13.3 Customer is responsible to Us for any acts or omissions of any of its Authorised Users in breach of the AUP or of this clause 13, as if they were the acts or omissions of Customer itself. Breach by any Authorised User of the security prohibitions in the AUP may also constitute a criminal offence under the Computer Misuse Act 1990, in which case We may report the breach to the relevant law enforcement authorities and cooperate with those authorities, and the right to access the Service of any Authorised User concerned (and, where appropriate, of Customer) will cease immediately.
14.1 Customer shall ensure that each Authorised User accepts and complies with the AUP at "/legal/aup" as a condition of accessing the Service. The AUP sets out the personal acceptable-use commitments of each Authorised User, including (without limitation): lawful use; the prohibition on personal, household, or consumer use; the prohibition on reverse-engineering the Service (subject to sections 50B and 296A of the Copyright, Designs and Patents Act 1988); the prohibition on using the Service to build, train, develop, or improve a competing product or service; the requirement not to share account credentials between users (one paid seat is for one human user at any one time, save that Customer may reassign a seat to a different Authorised User where the previous holder no longer requires access, provided the previous holder's credentials are revoked at the point of reassignment); the requirement not to exceed any fair-usage, capacity, or rate limits; and the requirement not to access the Service by any automated or scripted means except via APIs or integrations We have documented or expressly authorised.
14.2 If Customer or any of its Authorised Users fails to comply with the AUP, this Part 14, or clause 19, Customer will be in breach of these Terms and Conditions. We may take one or more of the following actions in response:
14.3 We exclude any and all liability arising out of any reasonable action taken by Us in good faith (including, but not limited to, those set out above in Part 14.2) in response to a breach by Customer or any Authorised User.
15.1 In addition to Our termination rights, We may suspend Customer's access to all or any part of the Service, with immediate effect, if: (a) Customer fails to pay any Fees when due; (b) We reasonably suspect a breach of these Terms by Customer or any user authorised by Customer; (c) We reasonably suspect a security risk, fraud, or unlawful activity associated with Customer's account; (d) We are required to do so by law or by a competent authority; or (e) continued provision of the Service would, in Our reasonable opinion, expose Us or any third party to material risk.
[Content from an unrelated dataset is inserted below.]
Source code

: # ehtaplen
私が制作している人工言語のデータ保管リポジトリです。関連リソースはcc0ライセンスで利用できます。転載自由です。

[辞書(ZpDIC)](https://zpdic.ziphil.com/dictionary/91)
15.2 Where reasonably practicable and not prejudicial to security or legal compliance, We will give Customer prior notice of suspension and an opportunity to remedy the underlying issue. Suspension does not relieve Customer of its obligation to pay any Fees that have accrued.
15.3 Suspension is without prejudice to Our right to terminate Customer's access to the Service in accordance with these Terms.
16.1 Customer shall indemnify Us against all claims, losses, damages, liabilities, costs (including reasonable legal fees), and expenses suffered or incurred by Us, arising out of or in connection with: (a) Customer Data, including any claim that Customer Data infringes the rights of a third party or breaches applicable law; (b) Customer's use of the Platform in breach of these Terms or applicable law; (c) any breach by Customer of clause 19 (Business Use Only); and (d) any third-party claim arising from acts or omissions of Customer or any user authorised by Customer in connection with the Platform.
16.2 We will: (a) notify Customer promptly of any claim covered by this indemnity; (b) not make any admission or settlement without Customer's prior consent (such consent not to be unreasonably withheld or delayed); and (c) provide Customer with reasonable assistance in defending the claim, at Customer's cost.
17.1 We use third-party infrastructure providers (including, but not limited to, cloud hosting, database, email, content delivery, monitoring, and analytics providers) to deliver and support the Platform. Our use of such providers is necessary to operate the Service.
17.2 Subject to clause 17.3, We are not liable for any outage, performance degradation, data loss, security incident, or other failure of the Platform to the extent caused by such third-party providers, beyond the remedies (if any) We are reasonably able to recover from those providers and pass on to Customer. This clause does not limit Our liability for breach of clause 12.1.
17.3 In respect of Our Processing of Customer Personal Data (as defined in the Data Processing Agreement), the position in clause 17.2 is overridden by clause 6.5 of the Data Processing Agreement, under which We remain responsible to Customer for the acts and omissions of Our Sub-processors as if they were Our own. The aggregate liability cap in clause 12 continues to apply.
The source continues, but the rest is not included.